__Description of the task__. Return every line of the data that contains the string "党的十八大以来".

__Exercise inputs__.

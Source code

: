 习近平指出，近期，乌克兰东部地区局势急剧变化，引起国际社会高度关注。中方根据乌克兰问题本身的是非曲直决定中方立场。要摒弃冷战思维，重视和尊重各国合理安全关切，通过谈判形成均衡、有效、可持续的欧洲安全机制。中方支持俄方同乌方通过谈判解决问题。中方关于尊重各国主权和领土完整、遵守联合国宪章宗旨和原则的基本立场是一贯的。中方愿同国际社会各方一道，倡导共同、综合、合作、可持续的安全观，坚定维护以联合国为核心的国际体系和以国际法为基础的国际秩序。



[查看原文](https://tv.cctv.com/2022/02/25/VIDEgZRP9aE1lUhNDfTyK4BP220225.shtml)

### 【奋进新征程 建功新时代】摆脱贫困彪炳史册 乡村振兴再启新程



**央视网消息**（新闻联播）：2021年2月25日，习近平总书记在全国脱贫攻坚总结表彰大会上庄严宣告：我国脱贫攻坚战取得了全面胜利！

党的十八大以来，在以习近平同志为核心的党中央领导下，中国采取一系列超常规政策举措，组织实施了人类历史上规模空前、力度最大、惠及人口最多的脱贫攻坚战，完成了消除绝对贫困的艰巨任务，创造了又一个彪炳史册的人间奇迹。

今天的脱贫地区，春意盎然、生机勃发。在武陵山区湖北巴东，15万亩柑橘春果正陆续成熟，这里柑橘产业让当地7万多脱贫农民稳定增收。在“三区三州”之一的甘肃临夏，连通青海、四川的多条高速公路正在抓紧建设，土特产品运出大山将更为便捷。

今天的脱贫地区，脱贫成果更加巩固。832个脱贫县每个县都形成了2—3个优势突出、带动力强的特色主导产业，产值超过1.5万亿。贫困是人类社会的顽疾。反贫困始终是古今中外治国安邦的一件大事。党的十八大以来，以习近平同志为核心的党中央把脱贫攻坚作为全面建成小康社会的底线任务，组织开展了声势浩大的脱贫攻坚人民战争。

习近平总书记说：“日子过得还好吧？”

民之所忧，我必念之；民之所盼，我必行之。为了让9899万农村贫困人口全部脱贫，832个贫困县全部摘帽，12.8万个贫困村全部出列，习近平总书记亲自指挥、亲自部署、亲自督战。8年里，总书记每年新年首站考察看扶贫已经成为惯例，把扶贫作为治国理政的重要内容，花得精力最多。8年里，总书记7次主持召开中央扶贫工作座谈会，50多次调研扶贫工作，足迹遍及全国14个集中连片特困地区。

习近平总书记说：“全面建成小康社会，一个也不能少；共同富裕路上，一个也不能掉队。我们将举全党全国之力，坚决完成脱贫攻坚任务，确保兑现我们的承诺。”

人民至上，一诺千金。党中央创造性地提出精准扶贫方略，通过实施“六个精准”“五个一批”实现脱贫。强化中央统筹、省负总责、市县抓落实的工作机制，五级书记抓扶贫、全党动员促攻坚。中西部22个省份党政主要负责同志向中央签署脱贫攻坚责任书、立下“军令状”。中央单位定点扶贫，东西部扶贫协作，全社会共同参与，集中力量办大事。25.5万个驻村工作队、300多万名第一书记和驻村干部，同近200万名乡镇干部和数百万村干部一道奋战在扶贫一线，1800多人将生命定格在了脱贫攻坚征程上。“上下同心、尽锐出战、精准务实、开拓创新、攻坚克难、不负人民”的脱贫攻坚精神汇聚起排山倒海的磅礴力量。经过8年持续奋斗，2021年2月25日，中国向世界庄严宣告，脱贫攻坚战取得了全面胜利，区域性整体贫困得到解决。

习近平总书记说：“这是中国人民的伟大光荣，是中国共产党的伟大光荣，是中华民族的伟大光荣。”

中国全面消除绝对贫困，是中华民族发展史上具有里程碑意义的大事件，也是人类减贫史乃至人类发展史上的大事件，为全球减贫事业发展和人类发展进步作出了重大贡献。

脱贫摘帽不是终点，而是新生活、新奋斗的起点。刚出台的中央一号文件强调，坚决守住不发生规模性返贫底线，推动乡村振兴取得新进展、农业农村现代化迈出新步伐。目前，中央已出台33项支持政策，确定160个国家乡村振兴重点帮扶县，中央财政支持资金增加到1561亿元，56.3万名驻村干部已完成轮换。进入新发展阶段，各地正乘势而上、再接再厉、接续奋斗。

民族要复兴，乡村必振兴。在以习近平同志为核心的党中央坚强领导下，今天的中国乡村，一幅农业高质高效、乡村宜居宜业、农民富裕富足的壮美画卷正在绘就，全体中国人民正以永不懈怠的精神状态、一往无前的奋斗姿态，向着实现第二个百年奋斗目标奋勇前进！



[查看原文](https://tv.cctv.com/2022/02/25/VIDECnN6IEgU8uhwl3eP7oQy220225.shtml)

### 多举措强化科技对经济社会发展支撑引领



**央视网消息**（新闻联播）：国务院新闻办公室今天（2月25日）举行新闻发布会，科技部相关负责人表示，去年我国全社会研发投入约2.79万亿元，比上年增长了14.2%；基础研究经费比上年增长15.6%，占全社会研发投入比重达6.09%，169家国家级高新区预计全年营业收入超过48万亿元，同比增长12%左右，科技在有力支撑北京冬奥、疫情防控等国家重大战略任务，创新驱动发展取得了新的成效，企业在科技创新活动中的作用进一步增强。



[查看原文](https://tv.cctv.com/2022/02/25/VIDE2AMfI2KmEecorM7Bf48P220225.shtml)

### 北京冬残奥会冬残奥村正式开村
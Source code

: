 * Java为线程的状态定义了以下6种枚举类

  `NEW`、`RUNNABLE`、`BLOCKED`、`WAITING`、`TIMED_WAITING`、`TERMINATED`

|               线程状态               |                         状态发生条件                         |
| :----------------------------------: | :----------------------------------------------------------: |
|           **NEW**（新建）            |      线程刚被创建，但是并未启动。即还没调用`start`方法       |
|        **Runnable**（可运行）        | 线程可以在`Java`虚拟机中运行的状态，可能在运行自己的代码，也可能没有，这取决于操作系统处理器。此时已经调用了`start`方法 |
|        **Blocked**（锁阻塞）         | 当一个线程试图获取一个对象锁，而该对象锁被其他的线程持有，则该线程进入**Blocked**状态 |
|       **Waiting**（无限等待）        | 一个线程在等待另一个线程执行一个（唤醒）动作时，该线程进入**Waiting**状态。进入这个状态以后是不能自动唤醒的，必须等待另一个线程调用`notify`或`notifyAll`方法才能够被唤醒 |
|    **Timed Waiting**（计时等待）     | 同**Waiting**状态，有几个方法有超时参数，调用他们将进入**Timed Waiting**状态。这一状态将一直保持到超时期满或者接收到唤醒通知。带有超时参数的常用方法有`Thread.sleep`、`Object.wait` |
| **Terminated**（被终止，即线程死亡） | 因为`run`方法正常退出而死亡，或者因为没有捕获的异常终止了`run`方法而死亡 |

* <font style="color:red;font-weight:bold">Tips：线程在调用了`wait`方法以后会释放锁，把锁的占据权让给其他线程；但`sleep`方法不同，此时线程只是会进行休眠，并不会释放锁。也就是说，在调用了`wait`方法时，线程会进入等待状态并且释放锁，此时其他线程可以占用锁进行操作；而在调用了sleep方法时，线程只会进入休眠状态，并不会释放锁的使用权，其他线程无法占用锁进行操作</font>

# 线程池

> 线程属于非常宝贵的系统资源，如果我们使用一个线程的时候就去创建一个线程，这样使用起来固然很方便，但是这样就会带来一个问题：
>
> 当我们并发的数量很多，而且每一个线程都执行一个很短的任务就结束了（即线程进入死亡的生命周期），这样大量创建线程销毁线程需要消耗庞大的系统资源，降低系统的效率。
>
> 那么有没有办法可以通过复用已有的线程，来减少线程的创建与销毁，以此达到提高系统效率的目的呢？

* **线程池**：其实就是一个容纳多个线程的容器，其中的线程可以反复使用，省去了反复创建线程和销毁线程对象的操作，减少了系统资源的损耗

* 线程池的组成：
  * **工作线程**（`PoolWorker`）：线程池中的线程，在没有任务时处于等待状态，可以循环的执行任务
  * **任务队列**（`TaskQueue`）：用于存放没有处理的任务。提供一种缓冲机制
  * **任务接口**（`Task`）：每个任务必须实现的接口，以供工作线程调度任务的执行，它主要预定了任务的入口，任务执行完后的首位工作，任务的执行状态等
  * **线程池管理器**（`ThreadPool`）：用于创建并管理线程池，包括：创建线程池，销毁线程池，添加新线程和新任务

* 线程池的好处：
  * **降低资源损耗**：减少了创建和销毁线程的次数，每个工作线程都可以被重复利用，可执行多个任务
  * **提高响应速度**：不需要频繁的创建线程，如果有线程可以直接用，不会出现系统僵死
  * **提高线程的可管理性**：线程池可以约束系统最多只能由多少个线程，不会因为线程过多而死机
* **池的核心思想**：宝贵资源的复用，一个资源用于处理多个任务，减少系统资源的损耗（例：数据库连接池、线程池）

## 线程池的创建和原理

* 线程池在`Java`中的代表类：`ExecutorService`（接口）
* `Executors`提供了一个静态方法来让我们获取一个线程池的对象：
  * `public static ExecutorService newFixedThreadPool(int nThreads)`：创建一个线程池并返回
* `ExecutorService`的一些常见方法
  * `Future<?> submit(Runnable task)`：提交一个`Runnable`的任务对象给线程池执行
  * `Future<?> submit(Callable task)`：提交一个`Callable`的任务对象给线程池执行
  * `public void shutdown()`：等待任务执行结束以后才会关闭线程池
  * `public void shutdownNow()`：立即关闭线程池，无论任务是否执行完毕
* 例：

__Written solution__.
党的十八大以来，在以习近平同志为核心的党中央领导下，中国采取一系列超常规政策举措，组织实施了人类历史上规模空前、力度最大、惠及人口最多的脱贫攻坚战，完成了消除绝对贫困的艰巨任务，创造了又一个彪炳史册的人间奇迹。
今天的脱贫地区，脱贫成果更加巩固。832个脱贫县每个县都形成了2—3个优势突出、带动力强的特色主导产业，产值超过1.5万亿。贫困是人类社会的顽疾。反贫困始终是古今中外治国安邦的一件大事。党的十八大以来，以习近平同志为核心的党中央把脱贫攻坚作为全面建成小康社会的底线任务，组织开展了声势浩大的脱贫攻坚人民战争。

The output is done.